Aim of the task –
Count the lines below that contain the word "curl", and reply with that number alone.

Data for this task –
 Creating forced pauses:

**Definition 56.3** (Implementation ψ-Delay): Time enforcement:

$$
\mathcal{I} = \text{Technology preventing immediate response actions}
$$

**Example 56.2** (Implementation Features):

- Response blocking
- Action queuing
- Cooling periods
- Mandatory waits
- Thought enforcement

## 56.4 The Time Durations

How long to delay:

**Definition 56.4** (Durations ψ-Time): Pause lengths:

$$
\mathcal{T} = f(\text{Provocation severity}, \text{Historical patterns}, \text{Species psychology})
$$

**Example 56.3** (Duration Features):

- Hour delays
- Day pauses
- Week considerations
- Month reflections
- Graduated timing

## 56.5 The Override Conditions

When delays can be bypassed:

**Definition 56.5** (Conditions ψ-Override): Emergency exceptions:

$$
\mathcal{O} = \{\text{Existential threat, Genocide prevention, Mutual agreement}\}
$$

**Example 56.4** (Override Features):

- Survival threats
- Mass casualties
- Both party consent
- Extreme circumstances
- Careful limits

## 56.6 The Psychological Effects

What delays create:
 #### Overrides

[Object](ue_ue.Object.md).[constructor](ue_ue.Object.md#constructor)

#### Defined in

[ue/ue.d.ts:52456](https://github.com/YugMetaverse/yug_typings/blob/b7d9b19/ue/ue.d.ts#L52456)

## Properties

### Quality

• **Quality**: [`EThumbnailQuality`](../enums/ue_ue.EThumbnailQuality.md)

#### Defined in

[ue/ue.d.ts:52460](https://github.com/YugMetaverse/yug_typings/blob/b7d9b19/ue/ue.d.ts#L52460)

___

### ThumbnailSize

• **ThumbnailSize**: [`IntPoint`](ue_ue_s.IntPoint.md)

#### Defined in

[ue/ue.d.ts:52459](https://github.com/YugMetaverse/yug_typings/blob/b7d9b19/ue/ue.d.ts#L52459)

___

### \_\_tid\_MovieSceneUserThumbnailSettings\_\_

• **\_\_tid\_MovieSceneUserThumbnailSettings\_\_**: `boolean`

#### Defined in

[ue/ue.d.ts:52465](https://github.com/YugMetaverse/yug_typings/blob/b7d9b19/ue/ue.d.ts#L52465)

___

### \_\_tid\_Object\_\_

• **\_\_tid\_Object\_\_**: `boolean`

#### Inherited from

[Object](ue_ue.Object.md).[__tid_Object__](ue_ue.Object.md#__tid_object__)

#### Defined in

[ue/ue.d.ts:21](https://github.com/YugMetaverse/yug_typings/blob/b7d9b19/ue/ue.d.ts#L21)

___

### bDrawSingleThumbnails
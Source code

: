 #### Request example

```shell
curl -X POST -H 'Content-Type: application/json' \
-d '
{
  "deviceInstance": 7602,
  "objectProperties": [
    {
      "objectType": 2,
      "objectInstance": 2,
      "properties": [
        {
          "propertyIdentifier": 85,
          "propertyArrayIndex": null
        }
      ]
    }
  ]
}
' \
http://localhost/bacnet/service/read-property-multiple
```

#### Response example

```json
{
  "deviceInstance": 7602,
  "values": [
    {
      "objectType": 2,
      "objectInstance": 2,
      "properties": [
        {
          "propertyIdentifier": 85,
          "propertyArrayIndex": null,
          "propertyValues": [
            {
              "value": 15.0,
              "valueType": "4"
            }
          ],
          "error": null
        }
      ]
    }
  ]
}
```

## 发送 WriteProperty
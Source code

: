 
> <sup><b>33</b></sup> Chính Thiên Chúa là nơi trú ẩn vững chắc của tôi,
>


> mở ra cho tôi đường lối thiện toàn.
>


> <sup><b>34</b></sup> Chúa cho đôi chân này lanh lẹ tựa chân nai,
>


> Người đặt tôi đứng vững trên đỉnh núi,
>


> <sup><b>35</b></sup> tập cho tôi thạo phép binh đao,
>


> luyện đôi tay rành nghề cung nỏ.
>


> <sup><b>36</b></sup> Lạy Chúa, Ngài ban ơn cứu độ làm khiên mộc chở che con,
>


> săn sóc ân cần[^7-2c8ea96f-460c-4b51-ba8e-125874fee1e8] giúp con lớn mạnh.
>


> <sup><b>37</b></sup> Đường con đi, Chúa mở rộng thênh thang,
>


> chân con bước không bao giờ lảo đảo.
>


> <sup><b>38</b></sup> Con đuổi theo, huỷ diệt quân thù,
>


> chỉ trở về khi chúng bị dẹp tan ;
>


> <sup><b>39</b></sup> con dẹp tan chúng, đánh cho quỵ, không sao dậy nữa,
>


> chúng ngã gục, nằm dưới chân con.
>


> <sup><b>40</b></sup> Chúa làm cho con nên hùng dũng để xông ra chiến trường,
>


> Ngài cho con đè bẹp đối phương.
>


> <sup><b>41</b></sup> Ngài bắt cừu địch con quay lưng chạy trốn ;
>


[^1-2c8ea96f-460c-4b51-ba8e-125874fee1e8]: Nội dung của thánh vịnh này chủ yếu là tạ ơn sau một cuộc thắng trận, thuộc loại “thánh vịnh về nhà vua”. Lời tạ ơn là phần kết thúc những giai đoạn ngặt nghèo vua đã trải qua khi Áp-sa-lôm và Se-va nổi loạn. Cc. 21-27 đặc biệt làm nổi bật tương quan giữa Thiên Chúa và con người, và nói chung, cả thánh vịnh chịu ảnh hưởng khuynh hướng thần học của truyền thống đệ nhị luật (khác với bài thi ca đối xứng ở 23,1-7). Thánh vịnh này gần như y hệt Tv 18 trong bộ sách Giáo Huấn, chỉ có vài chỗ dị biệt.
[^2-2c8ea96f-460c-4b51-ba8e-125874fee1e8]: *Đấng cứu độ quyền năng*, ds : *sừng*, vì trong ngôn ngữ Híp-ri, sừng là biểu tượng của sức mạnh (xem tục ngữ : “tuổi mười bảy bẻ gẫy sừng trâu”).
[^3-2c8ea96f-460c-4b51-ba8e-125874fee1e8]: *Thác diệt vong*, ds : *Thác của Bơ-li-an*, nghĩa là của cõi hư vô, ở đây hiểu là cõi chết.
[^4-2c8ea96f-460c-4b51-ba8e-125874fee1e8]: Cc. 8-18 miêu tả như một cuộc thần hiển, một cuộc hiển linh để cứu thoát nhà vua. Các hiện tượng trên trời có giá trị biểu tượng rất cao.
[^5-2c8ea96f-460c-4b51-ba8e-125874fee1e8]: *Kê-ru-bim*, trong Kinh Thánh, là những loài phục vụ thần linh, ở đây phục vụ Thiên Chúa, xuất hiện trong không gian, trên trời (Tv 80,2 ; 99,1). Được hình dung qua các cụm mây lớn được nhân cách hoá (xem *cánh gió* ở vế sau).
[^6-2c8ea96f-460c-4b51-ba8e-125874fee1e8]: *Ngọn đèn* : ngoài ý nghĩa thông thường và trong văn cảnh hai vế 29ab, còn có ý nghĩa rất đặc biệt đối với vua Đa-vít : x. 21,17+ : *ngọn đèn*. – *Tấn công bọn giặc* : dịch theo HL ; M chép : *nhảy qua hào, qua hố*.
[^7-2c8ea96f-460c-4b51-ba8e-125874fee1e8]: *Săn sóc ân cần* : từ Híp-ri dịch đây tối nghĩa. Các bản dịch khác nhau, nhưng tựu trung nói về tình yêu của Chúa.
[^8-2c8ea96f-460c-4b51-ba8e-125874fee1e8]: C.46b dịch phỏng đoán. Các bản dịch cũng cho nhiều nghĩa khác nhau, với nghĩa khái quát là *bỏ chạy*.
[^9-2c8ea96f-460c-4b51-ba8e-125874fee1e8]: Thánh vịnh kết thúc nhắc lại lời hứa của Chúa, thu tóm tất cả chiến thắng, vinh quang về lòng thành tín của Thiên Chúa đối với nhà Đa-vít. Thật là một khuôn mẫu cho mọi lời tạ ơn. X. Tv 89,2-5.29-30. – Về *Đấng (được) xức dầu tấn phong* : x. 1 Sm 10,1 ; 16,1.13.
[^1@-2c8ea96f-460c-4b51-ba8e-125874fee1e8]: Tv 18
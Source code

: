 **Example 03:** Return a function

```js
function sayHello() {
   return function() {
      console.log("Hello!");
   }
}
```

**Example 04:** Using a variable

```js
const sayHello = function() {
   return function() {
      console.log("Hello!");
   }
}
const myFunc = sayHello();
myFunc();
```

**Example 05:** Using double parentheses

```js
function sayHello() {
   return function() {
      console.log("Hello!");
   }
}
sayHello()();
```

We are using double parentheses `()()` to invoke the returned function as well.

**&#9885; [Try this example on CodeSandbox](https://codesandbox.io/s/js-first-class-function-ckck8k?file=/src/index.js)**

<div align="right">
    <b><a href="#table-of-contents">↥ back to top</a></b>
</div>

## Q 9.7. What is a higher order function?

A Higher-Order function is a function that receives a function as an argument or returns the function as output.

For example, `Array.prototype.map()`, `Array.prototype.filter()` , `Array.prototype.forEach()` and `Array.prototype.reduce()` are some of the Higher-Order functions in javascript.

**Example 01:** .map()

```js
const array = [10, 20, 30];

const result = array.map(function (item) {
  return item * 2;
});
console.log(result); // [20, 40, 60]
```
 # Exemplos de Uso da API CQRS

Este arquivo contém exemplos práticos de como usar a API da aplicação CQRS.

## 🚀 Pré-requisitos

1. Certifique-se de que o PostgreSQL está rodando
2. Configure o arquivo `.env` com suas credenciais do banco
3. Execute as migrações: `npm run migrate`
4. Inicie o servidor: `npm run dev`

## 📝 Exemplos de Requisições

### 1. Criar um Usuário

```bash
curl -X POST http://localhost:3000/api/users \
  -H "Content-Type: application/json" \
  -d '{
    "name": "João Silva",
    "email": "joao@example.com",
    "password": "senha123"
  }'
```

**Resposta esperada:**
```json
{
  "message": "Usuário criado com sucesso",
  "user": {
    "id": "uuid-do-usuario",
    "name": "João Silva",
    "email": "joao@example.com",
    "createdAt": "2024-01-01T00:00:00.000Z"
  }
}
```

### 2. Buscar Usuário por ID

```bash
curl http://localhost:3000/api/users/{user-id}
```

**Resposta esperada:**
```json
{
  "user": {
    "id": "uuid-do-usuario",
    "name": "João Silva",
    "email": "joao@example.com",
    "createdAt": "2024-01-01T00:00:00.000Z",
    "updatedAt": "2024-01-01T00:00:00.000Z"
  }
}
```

Task output –
3